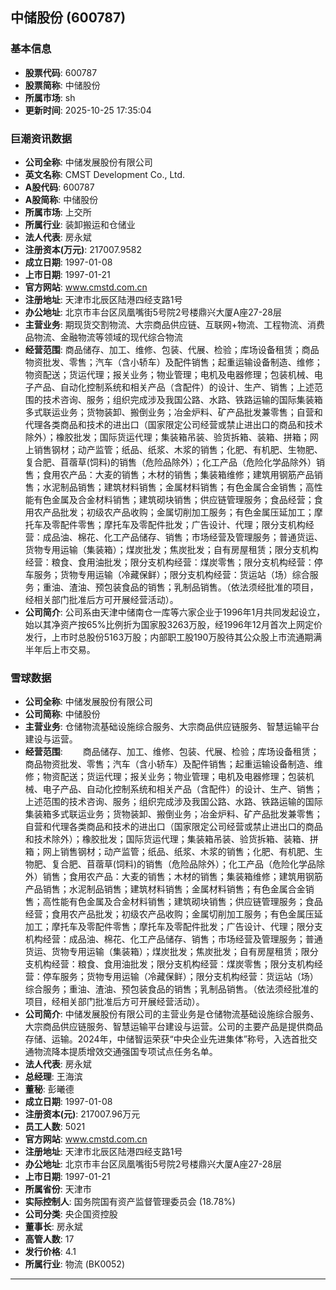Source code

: ## 中储股份 (600787)

### 基本信息

- **股票代码**: 600787
- **股票简称**: 中储股份
- **所属市场**: sh
- **更新时间**: 2025-10-25 17:35:04

### 巨潮资讯数据

- **公司全称**: 中储发展股份有限公司
- **英文名称**: CMST Development Co., Ltd.
- **A股代码**: 600787
- **A股简称**: 中储股份
- **所属市场**: 上交所
- **所属行业**: 装卸搬运和仓储业
- **法人代表**: 房永斌
- **注册资本(万元)**: 217007.9582
- **成立日期**: 1997-01-08
- **上市日期**: 1997-01-21
- **官方网站**: www.cmstd.com.cn
- **注册地址**: 天津市北辰区陆港四经支路1号
- **办公地址**: 北京市丰台区凤凰嘴街5号院2号楼鼎兴大厦A座27-28层
- **主营业务**: 期现货交割物流、大宗商品供应链、互联网+物流、工程物流、消费品物流、金融物流等领域的现代综合物流
- **经营范围**: 商品储存、加工、维修、包装、代展、检验；库场设备租赁；商品物资批发、零售；汽车（含小轿车）及配件销售；起重运输设备制造、维修；物资配送；货运代理；报关业务；物业管理；电机及电器修理；包装机械、电子产品、自动化控制系统和相关产品（含配件）的设计、生产、销售；上述范围的技术咨询、服务；组织完成涉及我国公路、水路、铁路运输的国际集装箱多式联运业务；货物装卸、搬倒业务；冶金炉料、矿产品批发兼零售；自营和代理各类商品和技术的进出口（国家限定公司经营或禁止进出口的商品和技术除外）；橡胶批发；国际货运代理；集装箱吊装、验货拆箱、装箱、拼箱；网上销售钢材；动产监管；纸品、纸浆、木浆的销售；化肥、有机肥、生物肥、复合肥、苜蓿草(饲料)的销售（危险品除外）；化工产品（危险化学品除外）销售；食用农产品：大麦的销售；木材的销售；集装箱维修；建筑用钢筋产品销售；水泥制品销售；建筑材料销售；金属材料销售；有色金属合金销售；高性能有色金属及合金材料销售；建筑砌块销售；供应链管理服务；食品经营；食用农产品批发；初级农产品收购；金属切削加工服务；有色金属压延加工；摩托车及零配件零售；摩托车及零配件批发；广告设计、代理；限分支机构经营：成品油、棉花、化工产品储存、销售；市场经营及管理服务；普通货运、货物专用运输（集装箱）；煤炭批发；焦炭批发；自有房屋租赁；限分支机构经营：粮食、食用油批发；限分支机构经营：煤炭零售；限分支机构经营：停车服务；货物专用运输（冷藏保鲜）；限分支机构经营：货运站（场）综合服务；重油、渣油、预包装食品的销售；乳制品销售。（依法须经批准的项目，经相关部门批准后方可开展经营活动）。
- **公司简介**: 公司系由天津中储南仓一库等六家企业于1996年1月共同发起设立，始以其净资产按65%比例折为国家股3263万股，经1996年12月首次上网定价发行，上市时总股份5163万股；内部职工股190万股待其公众股上市流通期满半年后上市交易。

### 雪球数据

- **公司全称**: 中储发展股份有限公司
- **公司简称**: 中储股份
- **主营业务**: 仓储物流基础设施综合服务、大宗商品供应链服务、智慧运输平台建设与运营。
- **经营范围**: 　　商品储存、加工、维修、包装、代展、检验；库场设备租赁；商品物资批发、零售；汽车（含小轿车）及配件销售；起重运输设备制造、维修；物资配送；货运代理；报关业务；物业管理；电机及电器修理；包装机械、电子产品、自动化控制系统和相关产品（含配件）的设计、生产、销售；上述范围的技术咨询、服务；组织完成涉及我国公路、水路、铁路运输的国际集装箱多式联运业务；货物装卸、搬倒业务；冶金炉料、矿产品批发兼零售；自营和代理各类商品和技术的进出口（国家限定公司经营或禁止进出口的商品和技术除外）；橡胶批发；国际货运代理；集装箱吊装、验货拆箱、装箱、拼箱；网上销售钢材；动产监管；纸品、纸浆、木浆的销售；化肥、有机肥、生物肥、复合肥、苜蓿草(饲料)的销售（危险品除外）；化工产品（危险化学品除外）销售；食用农产品：大麦的销售；木材的销售；集装箱维修；建筑用钢筋产品销售；水泥制品销售；建筑材料销售；金属材料销售；有色金属合金销售；高性能有色金属及合金材料销售；建筑砌块销售；供应链管理服务；食品经营；食用农产品批发；初级农产品收购；金属切削加工服务；有色金属压延加工；摩托车及零配件零售；摩托车及零配件批发；广告设计、代理；限分支机构经营：成品油、棉花、化工产品储存、销售；市场经营及管理服务；普通货运、货物专用运输（集装箱）；煤炭批发；焦炭批发；自有房屋租赁；限分支机构经营：粮食、食用油批发；限分支机构经营：煤炭零售；限分支机构经营：停车服务；货物专用运输（冷藏保鲜）；限分支机构经营：货运站（场）综合服务；重油、渣油、预包装食品的销售；乳制品销售。（依法须经批准的项目，经相关部门批准后方可开展经营活动）。
- **公司简介**: 中储发展股份有限公司的主营业务是仓储物流基础设施综合服务、大宗商品供应链服务、智慧运输平台建设与运营。公司的主要产品是提供商品存储、运输。2024年，中储智运荣获“中央企业先进集体”称号，入选首批交通物流降本提质增效交通强国专项试点任务名单。
- **法人代表**: 房永斌
- **总经理**: 王海滨
- **董秘**: 彭曦德
- **成立日期**: 1997-01-08
- **注册资本(元)**: 217007.96万元
- **员工人数**: 5021
- **官方网站**: www.cmstd.com.cn
- **注册地址**: 天津市北辰区陆港四经支路1号
- **办公地址**: 北京市丰台区凤凰嘴街5号院2号楼鼎兴大厦A座27-28层
- **上市日期**: 1997-01-21
- **所属省份**: 天津市
- **实际控制人**: 国务院国有资产监督管理委员会 (18.78%)
- **公司分类**: 央企国资控股
- **董事长**: 房永斌
- **高管人数**: 17
- **发行价格**: 4.1
- **所属行业**: 物流 (BK0052)

---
============
Within the data above, the lines from the one with "- **所属市场**: sh" to the one with "- **主营业务**: 仓储物流基础设施综合服务、大宗商品供应链服务、智慧运输平台建设与运营。" must be repeated exactly; no other line belongs in the answer.

Exercise output:
- **所属市场**: sh
- **更新时间**: 2025-10-25 17:35:04

### 巨潮资讯数据

- **公司全称**: 中储发展股份有限公司
- **英文名称**: CMST Development Co., Ltd.
- **A股代码**: 600787
- **A股简称**: 中储股份
- **所属市场**: 上交所
- **所属行业**: 装卸搬运和仓储业
- **法人代表**: 房永斌
- **注册资本(万元)**: 217007.9582
- **成立日期**: 1997-01-08
- **上市日期**: 1997-01-21
- **官方网站**: www.cmstd.com.cn
- **注册地址**: 天津市北辰区陆港四经支路1号
- **办公地址**: 北京市丰台区凤凰嘴街5号院2号楼鼎兴大厦A座27-28层
- **主营业务**: 期现货交割物流、大宗商品供应链、互联网+物流、工程物流、消费品物流、金融物流等领域的现代综合物流
- **经营范围**: 商品储存、加工、维修、包装、代展、检验；库场设备租赁；商品物资批发、零售；汽车（含小轿车）及配件销售；起重运输设备制造、维修；物资配送；货运代理；报关业务；物业管理；电机及电器修理；包装机械、电子产品、自动化控制系统和相关产品（含配件）的设计、生产、销售；上述范围的技术咨询、服务；组织完成涉及我国公路、水路、铁路运输的国际集装箱多式联运业务；货物装卸、搬倒业务；冶金炉料、矿产品批发兼零售；自营和代理各类商品和技术的进出口（国家限定公司经营或禁止进出口的商品和技术除外）；橡胶批发；国际货运代理；集装箱吊装、验货拆箱、装箱、拼箱；网上销售钢材；动产监管；纸品、纸浆、木浆的销售；化肥、有机肥、生物肥、复合肥、苜蓿草(饲料)的销售（危险品除外）；化工产品（危险化学品除外）销售；食用农产品：大麦的销售；木材的销售；集装箱维修；建筑用钢筋产品销售；水泥制品销售；建筑材料销售；金属材料销售；有色金属合金销售；高性能有色金属及合金材料销售；建筑砌块销售；供应链管理服务；食品经营；食用农产品批发；初级农产品收购；金属切削加工服务；有色金属压延加工；摩托车及零配件零售；摩托车及零配件批发；广告设计、代理；限分支机构经营：成品油、棉花、化工产品储存、销售；市场经营及管理服务；普通货运、货物专用运输（集装箱）；煤炭批发；焦炭批发；自有房屋租赁；限分支机构经营：粮食、食用油批发；限分支机构经营：煤炭零售；限分支机构经营：停车服务；货物专用运输（冷藏保鲜）；限分支机构经营：货运站（场）综合服务；重油、渣油、预包装食品的销售；乳制品销售。（依法须经批准的项目，经相关部门批准后方可开展经营活动）。
- **公司简介**: 公司系由天津中储南仓一库等六家企业于1996年1月共同发起设立，始以其净资产按65%比例折为国家股3263万股，经1996年12月首次上网定价发行，上市时总股份5163万股；内部职工股190万股待其公众股上市流通期满半年后上市交易。

### 雪球数据

- **公司全称**: 中储发展股份有限公司
- **公司简称**: 中储股份
- **主营业务**: 仓储物流基础设施综合服务、大宗商品供应链服务、智慧运输平台建设与运营。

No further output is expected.